Why It Took Vermeer 191 Years To Get Famous

Or, how did artists “go viral” before the internet?

Mary Rose
9 min readFeb 27, 2024

When I teach my Art History survey, my students are often shocked to hear that an artist like Johannes Vermeer wasn’t especially famous during his lifetime. Even if they don’t know his name, most of them have seen Vermeer’s Girl with a Pearl Earring before. It’s been called the Dutch Mona Lisa, it’s the basis for the famous Tracy Chevalier novel (and subsequent movie adaptation starring Scarlet Johansson and Colin Firth), and it has prompted endless riffs and memes.

Girl with a Pearl Earring, Johannes Vermeer, c. 1665, oil on canvas, 44.5 x 39 cm via the Mauritshuis

And yet the painter, Johannes Vermeer, was not particularly famous during his day.

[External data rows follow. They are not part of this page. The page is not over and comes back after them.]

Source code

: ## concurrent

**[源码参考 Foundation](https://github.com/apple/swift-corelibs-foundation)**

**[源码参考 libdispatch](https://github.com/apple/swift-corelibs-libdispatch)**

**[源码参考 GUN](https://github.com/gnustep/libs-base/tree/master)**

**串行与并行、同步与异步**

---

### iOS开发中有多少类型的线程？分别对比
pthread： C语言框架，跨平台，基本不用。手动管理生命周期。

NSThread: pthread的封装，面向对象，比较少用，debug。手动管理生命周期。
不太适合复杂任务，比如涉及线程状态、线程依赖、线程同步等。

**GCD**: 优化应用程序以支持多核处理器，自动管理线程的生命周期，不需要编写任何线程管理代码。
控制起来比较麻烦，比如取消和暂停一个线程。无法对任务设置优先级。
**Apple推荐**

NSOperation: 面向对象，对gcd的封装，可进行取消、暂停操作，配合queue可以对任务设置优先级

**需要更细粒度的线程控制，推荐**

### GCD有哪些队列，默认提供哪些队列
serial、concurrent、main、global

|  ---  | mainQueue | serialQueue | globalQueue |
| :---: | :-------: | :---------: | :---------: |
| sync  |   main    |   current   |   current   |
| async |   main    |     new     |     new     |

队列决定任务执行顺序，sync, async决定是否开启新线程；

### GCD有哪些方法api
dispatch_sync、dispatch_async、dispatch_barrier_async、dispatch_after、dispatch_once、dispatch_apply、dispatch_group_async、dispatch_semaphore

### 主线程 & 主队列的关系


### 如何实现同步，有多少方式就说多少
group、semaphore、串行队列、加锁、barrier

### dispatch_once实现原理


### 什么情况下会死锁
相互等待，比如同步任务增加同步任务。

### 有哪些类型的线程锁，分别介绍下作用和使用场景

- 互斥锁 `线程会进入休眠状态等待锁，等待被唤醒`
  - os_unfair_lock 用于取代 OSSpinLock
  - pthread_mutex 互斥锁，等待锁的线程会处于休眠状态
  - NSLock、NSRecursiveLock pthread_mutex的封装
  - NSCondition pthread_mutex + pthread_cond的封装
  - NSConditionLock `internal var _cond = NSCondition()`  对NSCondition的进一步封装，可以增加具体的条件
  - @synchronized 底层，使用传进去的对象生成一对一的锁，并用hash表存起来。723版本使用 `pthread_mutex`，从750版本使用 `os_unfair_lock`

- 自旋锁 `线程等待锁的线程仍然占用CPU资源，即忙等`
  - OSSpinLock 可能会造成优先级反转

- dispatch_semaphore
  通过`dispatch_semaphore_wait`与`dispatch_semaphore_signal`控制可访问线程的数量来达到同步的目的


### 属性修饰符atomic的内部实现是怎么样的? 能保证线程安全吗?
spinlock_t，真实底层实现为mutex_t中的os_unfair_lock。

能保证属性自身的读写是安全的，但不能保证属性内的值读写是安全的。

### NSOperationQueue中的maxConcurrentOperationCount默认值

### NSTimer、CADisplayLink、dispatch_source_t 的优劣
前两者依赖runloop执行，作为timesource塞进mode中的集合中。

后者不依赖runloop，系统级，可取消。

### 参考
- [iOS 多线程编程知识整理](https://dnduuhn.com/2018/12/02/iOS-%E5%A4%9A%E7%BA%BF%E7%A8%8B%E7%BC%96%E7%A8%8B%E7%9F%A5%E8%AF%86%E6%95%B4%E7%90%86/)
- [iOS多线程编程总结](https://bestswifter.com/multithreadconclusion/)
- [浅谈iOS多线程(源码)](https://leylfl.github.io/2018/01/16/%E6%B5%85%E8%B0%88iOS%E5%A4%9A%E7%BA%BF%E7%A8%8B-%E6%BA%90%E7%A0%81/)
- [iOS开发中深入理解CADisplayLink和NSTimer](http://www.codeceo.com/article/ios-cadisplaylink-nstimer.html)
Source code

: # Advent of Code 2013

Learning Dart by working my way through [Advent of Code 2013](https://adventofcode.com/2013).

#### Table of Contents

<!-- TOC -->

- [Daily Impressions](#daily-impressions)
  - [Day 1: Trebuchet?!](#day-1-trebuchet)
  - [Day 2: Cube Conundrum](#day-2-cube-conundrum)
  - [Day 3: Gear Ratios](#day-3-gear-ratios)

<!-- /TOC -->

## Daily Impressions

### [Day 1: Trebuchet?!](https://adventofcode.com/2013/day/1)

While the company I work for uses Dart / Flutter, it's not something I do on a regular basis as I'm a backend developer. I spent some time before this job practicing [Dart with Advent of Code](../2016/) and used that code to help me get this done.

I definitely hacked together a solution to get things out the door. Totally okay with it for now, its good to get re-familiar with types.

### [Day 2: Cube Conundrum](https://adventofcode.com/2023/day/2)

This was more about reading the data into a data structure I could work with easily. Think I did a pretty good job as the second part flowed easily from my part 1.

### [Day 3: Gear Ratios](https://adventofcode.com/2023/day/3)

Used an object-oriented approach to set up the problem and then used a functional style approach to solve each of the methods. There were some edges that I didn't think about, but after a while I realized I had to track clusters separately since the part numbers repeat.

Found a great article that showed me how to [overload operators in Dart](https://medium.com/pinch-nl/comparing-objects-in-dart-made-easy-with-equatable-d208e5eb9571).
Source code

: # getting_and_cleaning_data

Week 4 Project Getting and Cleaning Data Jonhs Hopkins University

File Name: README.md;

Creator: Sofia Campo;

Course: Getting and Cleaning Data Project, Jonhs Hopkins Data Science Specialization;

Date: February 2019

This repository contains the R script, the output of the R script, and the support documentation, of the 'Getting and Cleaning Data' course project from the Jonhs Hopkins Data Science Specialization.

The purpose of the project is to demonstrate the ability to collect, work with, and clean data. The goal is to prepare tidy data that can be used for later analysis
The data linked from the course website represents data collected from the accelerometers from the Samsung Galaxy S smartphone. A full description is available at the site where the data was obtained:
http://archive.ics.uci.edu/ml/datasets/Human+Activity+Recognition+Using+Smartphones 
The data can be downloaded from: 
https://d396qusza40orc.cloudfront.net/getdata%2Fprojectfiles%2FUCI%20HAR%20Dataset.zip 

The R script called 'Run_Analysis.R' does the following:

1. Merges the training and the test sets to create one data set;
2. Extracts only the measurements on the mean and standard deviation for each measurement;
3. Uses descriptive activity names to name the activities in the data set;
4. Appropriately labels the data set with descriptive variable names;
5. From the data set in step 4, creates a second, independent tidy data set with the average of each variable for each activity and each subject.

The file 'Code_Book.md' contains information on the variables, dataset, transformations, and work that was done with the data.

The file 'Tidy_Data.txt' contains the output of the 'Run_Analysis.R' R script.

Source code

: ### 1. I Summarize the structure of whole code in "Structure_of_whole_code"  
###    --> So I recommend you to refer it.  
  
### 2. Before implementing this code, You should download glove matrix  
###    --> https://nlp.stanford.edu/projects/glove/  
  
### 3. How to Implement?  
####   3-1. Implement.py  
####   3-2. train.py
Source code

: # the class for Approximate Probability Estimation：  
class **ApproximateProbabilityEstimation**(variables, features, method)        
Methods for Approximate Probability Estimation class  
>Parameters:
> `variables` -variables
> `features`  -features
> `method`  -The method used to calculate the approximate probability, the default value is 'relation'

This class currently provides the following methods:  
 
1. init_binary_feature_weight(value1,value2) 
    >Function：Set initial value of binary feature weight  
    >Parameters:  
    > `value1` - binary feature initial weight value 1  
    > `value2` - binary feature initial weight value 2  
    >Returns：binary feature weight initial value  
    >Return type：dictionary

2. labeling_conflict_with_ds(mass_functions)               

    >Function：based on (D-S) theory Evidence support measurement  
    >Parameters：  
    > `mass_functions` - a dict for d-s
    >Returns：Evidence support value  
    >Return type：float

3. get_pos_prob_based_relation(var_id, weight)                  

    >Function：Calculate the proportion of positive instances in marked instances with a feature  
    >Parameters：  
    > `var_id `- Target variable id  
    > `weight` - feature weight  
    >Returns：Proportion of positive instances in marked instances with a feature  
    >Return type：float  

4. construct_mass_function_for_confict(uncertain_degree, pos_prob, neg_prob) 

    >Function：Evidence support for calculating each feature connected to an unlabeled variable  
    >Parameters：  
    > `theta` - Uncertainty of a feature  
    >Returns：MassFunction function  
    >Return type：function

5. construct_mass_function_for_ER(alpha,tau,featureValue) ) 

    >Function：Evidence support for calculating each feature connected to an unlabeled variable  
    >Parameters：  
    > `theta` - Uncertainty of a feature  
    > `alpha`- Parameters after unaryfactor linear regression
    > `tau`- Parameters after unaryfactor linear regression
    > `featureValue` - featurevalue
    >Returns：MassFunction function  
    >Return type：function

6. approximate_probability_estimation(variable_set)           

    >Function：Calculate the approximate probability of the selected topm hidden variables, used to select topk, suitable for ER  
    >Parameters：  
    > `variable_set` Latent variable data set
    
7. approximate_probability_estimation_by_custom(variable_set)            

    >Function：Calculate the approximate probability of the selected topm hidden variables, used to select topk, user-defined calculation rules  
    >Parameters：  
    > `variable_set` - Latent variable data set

Although he was documented in a few travel journals and he was nominated to be the head of the guild of St. Luke in Delft twice, he did not achieve the same kind of fame as his contemporaries like Rembrandt. Certainly after his death, he fell into virtual obscurity until his rediscovery first by Jean-Baptiste Pierre Le Brun in 1792 and then by Théophile Thoré-Bürger in 1866.

How could it be that an artist as famous as Vermeer is today could have been relatively obscure?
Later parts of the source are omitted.